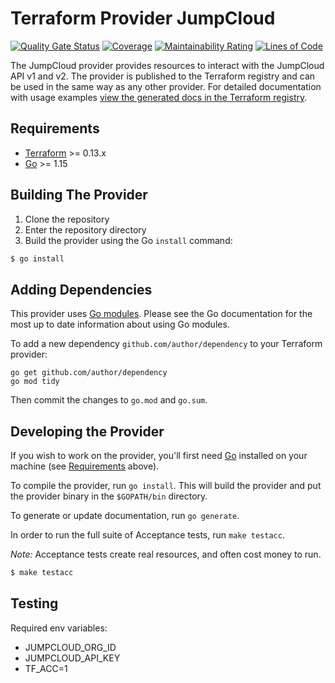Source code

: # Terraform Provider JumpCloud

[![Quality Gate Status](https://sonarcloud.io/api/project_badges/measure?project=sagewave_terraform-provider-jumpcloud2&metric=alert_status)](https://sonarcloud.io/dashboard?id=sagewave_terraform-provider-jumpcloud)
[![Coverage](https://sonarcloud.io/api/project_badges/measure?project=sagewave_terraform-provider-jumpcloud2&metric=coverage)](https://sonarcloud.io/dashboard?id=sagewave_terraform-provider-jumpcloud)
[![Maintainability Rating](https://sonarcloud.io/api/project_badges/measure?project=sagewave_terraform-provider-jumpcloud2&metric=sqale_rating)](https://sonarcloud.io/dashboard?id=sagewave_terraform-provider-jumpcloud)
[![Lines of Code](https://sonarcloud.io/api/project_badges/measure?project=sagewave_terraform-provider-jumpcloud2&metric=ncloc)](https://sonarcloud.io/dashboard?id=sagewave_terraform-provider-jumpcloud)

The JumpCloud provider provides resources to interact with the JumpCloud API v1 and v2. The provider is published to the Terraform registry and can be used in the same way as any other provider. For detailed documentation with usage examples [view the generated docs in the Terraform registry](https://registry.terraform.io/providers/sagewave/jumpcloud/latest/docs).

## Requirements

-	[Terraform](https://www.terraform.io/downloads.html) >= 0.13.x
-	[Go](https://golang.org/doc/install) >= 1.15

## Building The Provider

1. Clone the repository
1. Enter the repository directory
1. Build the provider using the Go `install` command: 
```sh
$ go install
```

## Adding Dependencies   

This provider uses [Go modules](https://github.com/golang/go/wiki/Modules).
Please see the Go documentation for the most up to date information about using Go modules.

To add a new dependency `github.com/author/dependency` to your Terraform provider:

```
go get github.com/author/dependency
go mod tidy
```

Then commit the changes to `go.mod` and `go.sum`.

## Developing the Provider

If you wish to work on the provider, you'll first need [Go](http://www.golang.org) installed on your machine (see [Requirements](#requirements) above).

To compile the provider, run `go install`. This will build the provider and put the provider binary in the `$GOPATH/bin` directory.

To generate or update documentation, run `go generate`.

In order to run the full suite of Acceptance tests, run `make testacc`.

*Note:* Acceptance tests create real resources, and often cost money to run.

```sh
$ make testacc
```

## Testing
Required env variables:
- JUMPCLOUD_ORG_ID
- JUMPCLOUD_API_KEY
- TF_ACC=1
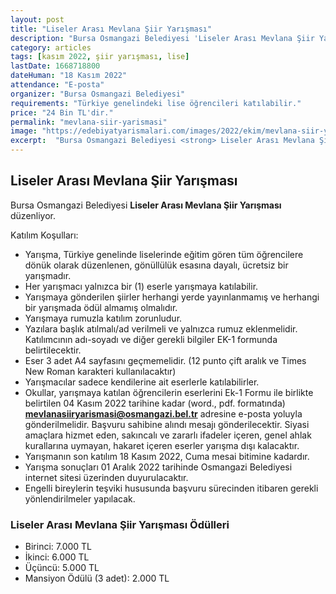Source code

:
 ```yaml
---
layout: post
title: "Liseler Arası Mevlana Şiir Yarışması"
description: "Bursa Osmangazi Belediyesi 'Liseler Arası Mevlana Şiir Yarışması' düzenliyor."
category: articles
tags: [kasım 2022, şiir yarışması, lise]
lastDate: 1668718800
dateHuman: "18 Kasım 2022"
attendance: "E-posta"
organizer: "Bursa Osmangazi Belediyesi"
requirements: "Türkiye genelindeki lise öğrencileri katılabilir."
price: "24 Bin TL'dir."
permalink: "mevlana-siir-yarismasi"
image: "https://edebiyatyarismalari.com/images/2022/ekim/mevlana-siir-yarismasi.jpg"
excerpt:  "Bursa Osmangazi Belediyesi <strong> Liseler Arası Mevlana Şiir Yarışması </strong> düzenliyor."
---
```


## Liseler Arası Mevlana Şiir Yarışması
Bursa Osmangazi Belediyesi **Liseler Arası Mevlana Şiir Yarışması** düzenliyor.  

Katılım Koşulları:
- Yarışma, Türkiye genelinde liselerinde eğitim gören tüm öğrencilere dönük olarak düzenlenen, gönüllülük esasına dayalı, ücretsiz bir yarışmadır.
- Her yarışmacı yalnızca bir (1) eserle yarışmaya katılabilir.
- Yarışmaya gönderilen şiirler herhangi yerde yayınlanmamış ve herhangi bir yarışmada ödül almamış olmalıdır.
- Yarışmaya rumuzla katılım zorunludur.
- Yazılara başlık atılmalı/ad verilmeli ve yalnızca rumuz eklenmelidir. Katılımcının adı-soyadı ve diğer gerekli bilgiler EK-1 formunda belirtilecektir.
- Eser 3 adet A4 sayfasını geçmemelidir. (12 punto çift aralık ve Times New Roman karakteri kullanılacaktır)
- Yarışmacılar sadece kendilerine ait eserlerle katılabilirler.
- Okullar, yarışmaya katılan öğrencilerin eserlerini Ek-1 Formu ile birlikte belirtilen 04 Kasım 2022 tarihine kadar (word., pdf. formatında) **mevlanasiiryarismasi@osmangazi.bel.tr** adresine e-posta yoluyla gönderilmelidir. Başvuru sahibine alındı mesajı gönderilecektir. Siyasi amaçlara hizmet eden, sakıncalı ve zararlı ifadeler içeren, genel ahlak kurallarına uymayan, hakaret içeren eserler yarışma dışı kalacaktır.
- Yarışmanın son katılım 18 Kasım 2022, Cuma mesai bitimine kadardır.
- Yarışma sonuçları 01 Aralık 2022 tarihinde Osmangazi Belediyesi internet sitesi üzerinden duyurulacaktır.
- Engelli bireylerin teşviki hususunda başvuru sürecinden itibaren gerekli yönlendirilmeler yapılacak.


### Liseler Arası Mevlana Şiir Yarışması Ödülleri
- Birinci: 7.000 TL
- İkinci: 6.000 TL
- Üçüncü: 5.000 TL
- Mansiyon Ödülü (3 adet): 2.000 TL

# About this exercise
Go through the entries above and report each line with the string "dependency" in it.

# Exercise result
To add a new dependency `github.com/author/dependency` to your Terraform provider:
go get github.com/author/dependency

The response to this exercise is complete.